WORK INSTRUCTIONS – The records below are to be quoted in full; please keep every word exact.

EXERCISE MATERIAL –
=====
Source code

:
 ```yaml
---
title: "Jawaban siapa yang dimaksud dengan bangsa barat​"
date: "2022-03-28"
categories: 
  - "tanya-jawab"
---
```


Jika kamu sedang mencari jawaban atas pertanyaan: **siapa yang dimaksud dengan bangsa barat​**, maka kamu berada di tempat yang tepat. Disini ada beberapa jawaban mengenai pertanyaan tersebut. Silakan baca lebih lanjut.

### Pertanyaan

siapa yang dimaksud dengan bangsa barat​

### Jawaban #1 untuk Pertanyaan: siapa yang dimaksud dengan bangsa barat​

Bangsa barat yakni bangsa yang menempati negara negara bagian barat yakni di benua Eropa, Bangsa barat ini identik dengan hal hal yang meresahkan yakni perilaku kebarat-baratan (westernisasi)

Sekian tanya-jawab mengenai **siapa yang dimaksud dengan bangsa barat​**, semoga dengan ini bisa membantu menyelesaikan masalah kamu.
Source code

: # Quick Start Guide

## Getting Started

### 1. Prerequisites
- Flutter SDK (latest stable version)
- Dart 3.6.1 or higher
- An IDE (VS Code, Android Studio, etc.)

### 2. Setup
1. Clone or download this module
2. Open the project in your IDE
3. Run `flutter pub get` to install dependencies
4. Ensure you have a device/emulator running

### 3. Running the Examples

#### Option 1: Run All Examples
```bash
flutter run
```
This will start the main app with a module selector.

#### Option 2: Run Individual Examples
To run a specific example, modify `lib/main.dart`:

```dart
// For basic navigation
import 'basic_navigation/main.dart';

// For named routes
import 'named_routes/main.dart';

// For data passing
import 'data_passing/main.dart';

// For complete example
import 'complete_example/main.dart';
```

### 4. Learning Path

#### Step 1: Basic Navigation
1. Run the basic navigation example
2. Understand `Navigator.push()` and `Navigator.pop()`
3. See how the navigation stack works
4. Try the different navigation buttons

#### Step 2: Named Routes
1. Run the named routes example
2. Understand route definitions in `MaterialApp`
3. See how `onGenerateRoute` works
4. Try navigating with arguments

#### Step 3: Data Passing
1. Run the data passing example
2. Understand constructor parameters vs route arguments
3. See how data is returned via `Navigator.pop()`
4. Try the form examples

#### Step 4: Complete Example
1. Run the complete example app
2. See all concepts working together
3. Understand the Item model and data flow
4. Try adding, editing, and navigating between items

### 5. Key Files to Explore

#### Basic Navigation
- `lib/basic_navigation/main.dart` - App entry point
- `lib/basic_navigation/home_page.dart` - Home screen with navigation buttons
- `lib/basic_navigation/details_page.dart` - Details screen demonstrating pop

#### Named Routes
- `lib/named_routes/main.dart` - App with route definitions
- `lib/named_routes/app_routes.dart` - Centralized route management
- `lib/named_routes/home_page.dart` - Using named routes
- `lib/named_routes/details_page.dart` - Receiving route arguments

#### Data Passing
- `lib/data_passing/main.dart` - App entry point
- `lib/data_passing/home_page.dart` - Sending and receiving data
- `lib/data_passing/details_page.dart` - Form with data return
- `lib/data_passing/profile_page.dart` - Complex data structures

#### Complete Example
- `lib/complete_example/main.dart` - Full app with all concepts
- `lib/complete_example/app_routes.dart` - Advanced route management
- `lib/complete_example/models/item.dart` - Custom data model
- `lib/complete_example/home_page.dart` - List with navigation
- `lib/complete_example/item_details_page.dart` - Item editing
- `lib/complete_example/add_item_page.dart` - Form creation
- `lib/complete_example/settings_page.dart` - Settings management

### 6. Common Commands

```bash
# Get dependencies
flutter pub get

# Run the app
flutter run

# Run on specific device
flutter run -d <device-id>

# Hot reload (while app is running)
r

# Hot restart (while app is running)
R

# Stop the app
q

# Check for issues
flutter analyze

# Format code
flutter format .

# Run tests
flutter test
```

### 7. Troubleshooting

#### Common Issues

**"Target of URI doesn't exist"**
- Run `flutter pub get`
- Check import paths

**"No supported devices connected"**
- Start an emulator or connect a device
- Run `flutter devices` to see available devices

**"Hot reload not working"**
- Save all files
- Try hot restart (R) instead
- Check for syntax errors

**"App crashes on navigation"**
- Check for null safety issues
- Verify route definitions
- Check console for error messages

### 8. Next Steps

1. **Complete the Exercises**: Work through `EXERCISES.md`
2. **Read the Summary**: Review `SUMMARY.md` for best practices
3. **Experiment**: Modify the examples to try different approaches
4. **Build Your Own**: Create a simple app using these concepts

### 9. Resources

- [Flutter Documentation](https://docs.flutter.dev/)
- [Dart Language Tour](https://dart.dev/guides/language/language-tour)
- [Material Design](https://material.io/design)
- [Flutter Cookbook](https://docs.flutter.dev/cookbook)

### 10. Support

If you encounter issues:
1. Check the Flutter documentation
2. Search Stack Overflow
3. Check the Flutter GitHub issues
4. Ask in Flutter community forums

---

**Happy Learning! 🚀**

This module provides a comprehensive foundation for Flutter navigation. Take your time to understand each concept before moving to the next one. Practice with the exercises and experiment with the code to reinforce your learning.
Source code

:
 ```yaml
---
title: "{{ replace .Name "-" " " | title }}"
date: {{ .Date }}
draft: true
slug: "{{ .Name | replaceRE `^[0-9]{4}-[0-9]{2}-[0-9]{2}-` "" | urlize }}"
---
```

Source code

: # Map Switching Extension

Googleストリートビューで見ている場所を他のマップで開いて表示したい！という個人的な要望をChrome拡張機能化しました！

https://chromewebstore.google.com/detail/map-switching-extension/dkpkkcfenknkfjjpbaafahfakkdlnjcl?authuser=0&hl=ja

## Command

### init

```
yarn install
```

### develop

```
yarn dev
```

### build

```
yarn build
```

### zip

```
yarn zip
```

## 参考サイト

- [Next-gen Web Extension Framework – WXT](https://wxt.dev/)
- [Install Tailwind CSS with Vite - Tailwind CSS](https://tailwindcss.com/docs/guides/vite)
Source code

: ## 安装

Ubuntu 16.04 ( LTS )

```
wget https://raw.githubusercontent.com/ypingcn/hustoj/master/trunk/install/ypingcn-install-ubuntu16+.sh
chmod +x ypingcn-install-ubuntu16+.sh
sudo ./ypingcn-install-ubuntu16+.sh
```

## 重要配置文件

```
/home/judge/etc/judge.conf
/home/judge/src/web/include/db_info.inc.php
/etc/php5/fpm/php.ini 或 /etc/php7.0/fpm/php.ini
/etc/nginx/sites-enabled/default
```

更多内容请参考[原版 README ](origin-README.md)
=====
ANSWER FOR THIS EXERCISE –
Source code

:
 ```yaml
---
title: "Jawaban siapa yang dimaksud dengan bangsa barat​"
date: "2022-03-28"
categories: 
  - "tanya-jawab"
---
```


Jika kamu sedang mencari jawaban atas pertanyaan: **siapa yang dimaksud dengan bangsa barat​**, maka kamu berada di tempat yang tepat. Disini ada beberapa jawaban mengenai pertanyaan tersebut. Silakan baca lebih lanjut.

### Pertanyaan

siapa yang dimaksud dengan bangsa barat​

### Jawaban #1 untuk Pertanyaan: siapa yang dimaksud dengan bangsa barat​

Bangsa barat yakni bangsa yang menempati negara negara bagian barat yakni di benua Eropa, Bangsa barat ini identik dengan hal hal yang meresahkan yakni perilaku kebarat-baratan (westernisasi)

Sekian tanya-jawab mengenai **siapa yang dimaksud dengan bangsa barat​**, semoga dengan ini bisa membantu menyelesaikan masalah kamu.
Source code

: # Quick Start Guide

## Getting Started

### 1. Prerequisites
- Flutter SDK (latest stable version)
- Dart 3.6.1 or higher
- An IDE (VS Code, Android Studio, etc.)

### 2. Setup
1. Clone or download this module
2. Open the project in your IDE
3. Run `flutter pub get` to install dependencies
4. Ensure you have a device/emulator running

### 3. Running the Examples

#### Option 1: Run All Examples
```bash
flutter run
```
This will start the main app with a module selector.

#### Option 2: Run Individual Examples
To run a specific example, modify `lib/main.dart`:

```dart
// For basic navigation
import 'basic_navigation/main.dart';

// For named routes
import 'named_routes/main.dart';

// For data passing
import 'data_passing/main.dart';

// For complete example
import 'complete_example/main.dart';
```

### 4. Learning Path

#### Step 1: Basic Navigation
1. Run the basic navigation example
2. Understand `Navigator.push()` and `Navigator.pop()`
3. See how the navigation stack works
4. Try the different navigation buttons

#### Step 2: Named Routes
1. Run the named routes example
2. Understand route definitions in `MaterialApp`
3. See how `onGenerateRoute` works
4. Try navigating with arguments

#### Step 3: Data Passing
1. Run the data passing example
2. Understand constructor parameters vs route arguments
3. See how data is returned via `Navigator.pop()`
4. Try the form examples

#### Step 4: Complete Example
1. Run the complete example app
2. See all concepts working together
3. Understand the Item model and data flow
4. Try adding, editing, and navigating between items

### 5. Key Files to Explore

#### Basic Navigation
- `lib/basic_navigation/main.dart` - App entry point
- `lib/basic_navigation/home_page.dart` - Home screen with navigation buttons
- `lib/basic_navigation/details_page.dart` - Details screen demonstrating pop

#### Named Routes
- `lib/named_routes/main.dart` - App with route definitions
- `lib/named_routes/app_routes.dart` - Centralized route management
- `lib/named_routes/home_page.dart` - Using named routes
- `lib/named_routes/details_page.dart` - Receiving route arguments

#### Data Passing
- `lib/data_passing/main.dart` - App entry point
- `lib/data_passing/home_page.dart` - Sending and receiving data
- `lib/data_passing/details_page.dart` - Form with data return
- `lib/data_passing/profile_page.dart` - Complex data structures

#### Complete Example
- `lib/complete_example/main.dart` - Full app with all concepts
- `lib/complete_example/app_routes.dart` - Advanced route management
- `lib/complete_example/models/item.dart` - Custom data model
- `lib/complete_example/home_page.dart` - List with navigation
- `lib/complete_example/item_details_page.dart` - Item editing
- `lib/complete_example/add_item_page.dart` - Form creation
- `lib/complete_example/settings_page.dart` - Settings management

### 6. Common Commands

```bash
# Get dependencies
flutter pub get

# Run the app
flutter run

# Run on specific device
flutter run -d <device-id>

# Hot reload (while app is running)
r

# Hot restart (while app is running)
R

# Stop the app
q

# Check for issues
flutter analyze

# Format code
flutter format .

# Run tests
flutter test
```

### 7. Troubleshooting

#### Common Issues

**"Target of URI doesn't exist"**
- Run `flutter pub get`
- Check import paths

**"No supported devices connected"**
- Start an emulator or connect a device
- Run `flutter devices` to see available devices

**"Hot reload not working"**
- Save all files
- Try hot restart (R) instead
- Check for syntax errors

**"App crashes on navigation"**
- Check for null safety issues
- Verify route definitions
- Check console for error messages

### 8. Next Steps

1. **Complete the Exercises**: Work through `EXERCISES.md`
2. **Read the Summary**: Review `SUMMARY.md` for best practices
3. **Experiment**: Modify the examples to try different approaches
4. **Build Your Own**: Create a simple app using these concepts

### 9. Resources

- [Flutter Documentation](https://docs.flutter.dev/)
- [Dart Language Tour](https://dart.dev/guides/language/language-tour)
- [Material Design](https://material.io/design)
- [Flutter Cookbook](https://docs.flutter.dev/cookbook)

### 10. Support

If you encounter issues:
1. Check the Flutter documentation
2. Search Stack Overflow
3. Check the Flutter GitHub issues
4. Ask in Flutter community forums

---

**Happy Learning! 🚀**

This module provides a comprehensive foundation for Flutter navigation. Take your time to understand each concept before moving to the next one. Practice with the exercises and experiment with the code to reinforce your learning.
Source code

:
 ```yaml
---
title: "{{ replace .Name "-" " " | title }}"
date: {{ .Date }}
draft: true
slug: "{{ .Name | replaceRE `^[0-9]{4}-[0-9]{2}-[0-9]{2}-` "" | urlize }}"
---
```

Source code

: # Map Switching Extension

Googleストリートビューで見ている場所を他のマップで開いて表示したい！という個人的な要望をChrome拡張機能化しました！

https://chromewebstore.google.com/detail/map-switching-extension/dkpkkcfenknkfjjpbaafahfakkdlnjcl?authuser=0&hl=ja

## Command

### init

```
yarn install
```

### develop

```
yarn dev
```

### build

```
yarn build
```

### zip

```
yarn zip
```

## 参考サイト

- [Next-gen Web Extension Framework – WXT](https://wxt.dev/)
- [Install Tailwind CSS with Vite - Tailwind CSS](https://tailwindcss.com/docs/guides/vite)
Source code

: ## 安装

Ubuntu 16.04 ( LTS )

```
wget https://raw.githubusercontent.com/ypingcn/hustoj/master/trunk/install/ypingcn-install-ubuntu16+.sh
chmod +x ypingcn-install-ubuntu16+.sh
sudo ./ypingcn-install-ubuntu16+.sh
```

## 重要配置文件

```
/home/judge/etc/judge.conf
/home/judge/src/web/include/db_info.inc.php
/etc/php5/fpm/php.ini 或 /etc/php7.0/fpm/php.ini
/etc/nginx/sites-enabled/default
```

更多内容请参考[原版 README ](origin-README.md)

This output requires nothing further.